### [Study material]
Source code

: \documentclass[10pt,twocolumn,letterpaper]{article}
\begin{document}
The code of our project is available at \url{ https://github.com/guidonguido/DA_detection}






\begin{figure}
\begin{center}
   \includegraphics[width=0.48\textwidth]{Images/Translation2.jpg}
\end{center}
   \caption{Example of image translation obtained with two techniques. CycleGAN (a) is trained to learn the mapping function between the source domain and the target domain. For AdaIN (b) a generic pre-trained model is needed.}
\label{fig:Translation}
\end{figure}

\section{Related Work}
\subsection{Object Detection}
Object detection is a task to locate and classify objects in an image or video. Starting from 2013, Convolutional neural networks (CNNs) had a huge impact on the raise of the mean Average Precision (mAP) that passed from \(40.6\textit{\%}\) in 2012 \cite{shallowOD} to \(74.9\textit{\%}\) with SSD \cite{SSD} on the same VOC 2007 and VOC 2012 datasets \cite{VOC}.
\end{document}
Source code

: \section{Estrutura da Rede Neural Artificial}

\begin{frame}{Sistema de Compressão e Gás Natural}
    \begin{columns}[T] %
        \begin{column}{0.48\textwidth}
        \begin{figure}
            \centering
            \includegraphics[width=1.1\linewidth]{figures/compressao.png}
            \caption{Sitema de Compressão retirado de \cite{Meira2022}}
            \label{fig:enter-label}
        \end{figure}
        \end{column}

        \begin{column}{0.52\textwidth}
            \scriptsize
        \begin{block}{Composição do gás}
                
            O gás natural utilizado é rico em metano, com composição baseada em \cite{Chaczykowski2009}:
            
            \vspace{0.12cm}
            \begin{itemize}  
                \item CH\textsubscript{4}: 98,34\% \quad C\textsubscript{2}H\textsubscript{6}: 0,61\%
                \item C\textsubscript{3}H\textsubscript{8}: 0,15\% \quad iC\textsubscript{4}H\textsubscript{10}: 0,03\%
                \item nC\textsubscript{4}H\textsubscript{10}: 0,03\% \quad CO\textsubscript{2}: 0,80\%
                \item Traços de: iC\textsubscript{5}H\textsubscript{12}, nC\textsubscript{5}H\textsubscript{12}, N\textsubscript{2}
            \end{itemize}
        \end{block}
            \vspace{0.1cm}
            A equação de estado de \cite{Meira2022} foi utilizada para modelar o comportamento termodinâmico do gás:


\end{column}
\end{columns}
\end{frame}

### [Work required]
Type out each entry above again, exactly.

### [Problem solution]
Source code

: \documentclass[10pt,twocolumn,letterpaper]{article}
\begin{document}
The code of our project is available at \url{ https://github.com/guidonguido/DA_detection}






\begin{figure}
\begin{center}
   \includegraphics[width=0.48\textwidth]{Images/Translation2.jpg}
\end{center}
   \caption{Example of image translation obtained with two techniques. CycleGAN (a) is trained to learn the mapping function between the source domain and the target domain. For AdaIN (b) a generic pre-trained model is needed.}
\label{fig:Translation}
\end{figure}

\section{Related Work}
\subsection{Object Detection}
Object detection is a task to locate and classify objects in an image or video. Starting from 2013, Convolutional neural networks (CNNs) had a huge impact on the raise of the mean Average Precision (mAP) that passed from \(40.6\textit{\%}\) in 2012 \cite{shallowOD} to \(74.9\textit{\%}\) with SSD \cite{SSD} on the same VOC 2007 and VOC 2012 datasets \cite{VOC}.
\end{document}
Source code

: \section{Estrutura da Rede Neural Artificial}

\begin{frame}{Sistema de Compressão e Gás Natural}
    \begin{columns}[T] %
        \begin{column}{0.48\textwidth}
        \begin{figure}
            \centering
            \includegraphics[width=1.1\linewidth]{figures/compressao.png}
            \caption{Sitema de Compressão retirado de \cite{Meira2022}}
            \label{fig:enter-label}
        \end{figure}
        \end{column}

        \begin{column}{0.52\textwidth}
            \scriptsize
        \begin{block}{Composição do gás}
                
            O gás natural utilizado é rico em metano, com composição baseada em \cite{Chaczykowski2009}:
            
            \vspace{0.12cm}
            \begin{itemize}  
                \item CH\textsubscript{4}: 98,34\% \quad C\textsubscript{2}H\textsubscript{6}: 0,61\%
                \item C\textsubscript{3}H\textsubscript{8}: 0,15\% \quad iC\textsubscript{4}H\textsubscript{10}: 0,03\%
                \item nC\textsubscript{4}H\textsubscript{10}: 0,03\% \quad CO\textsubscript{2}: 0,80\%
                \item Traços de: iC\textsubscript{5}H\textsubscript{12}, nC\textsubscript{5}H\textsubscript{12}, N\textsubscript{2}
            \end{itemize}
        \end{block}
            \vspace{0.1cm}
            A equação de estado de \cite{Meira2022} foi utilizada para modelar o comportamento termodinâmico do gás:


\end{column}
\end{columns}
\end{frame}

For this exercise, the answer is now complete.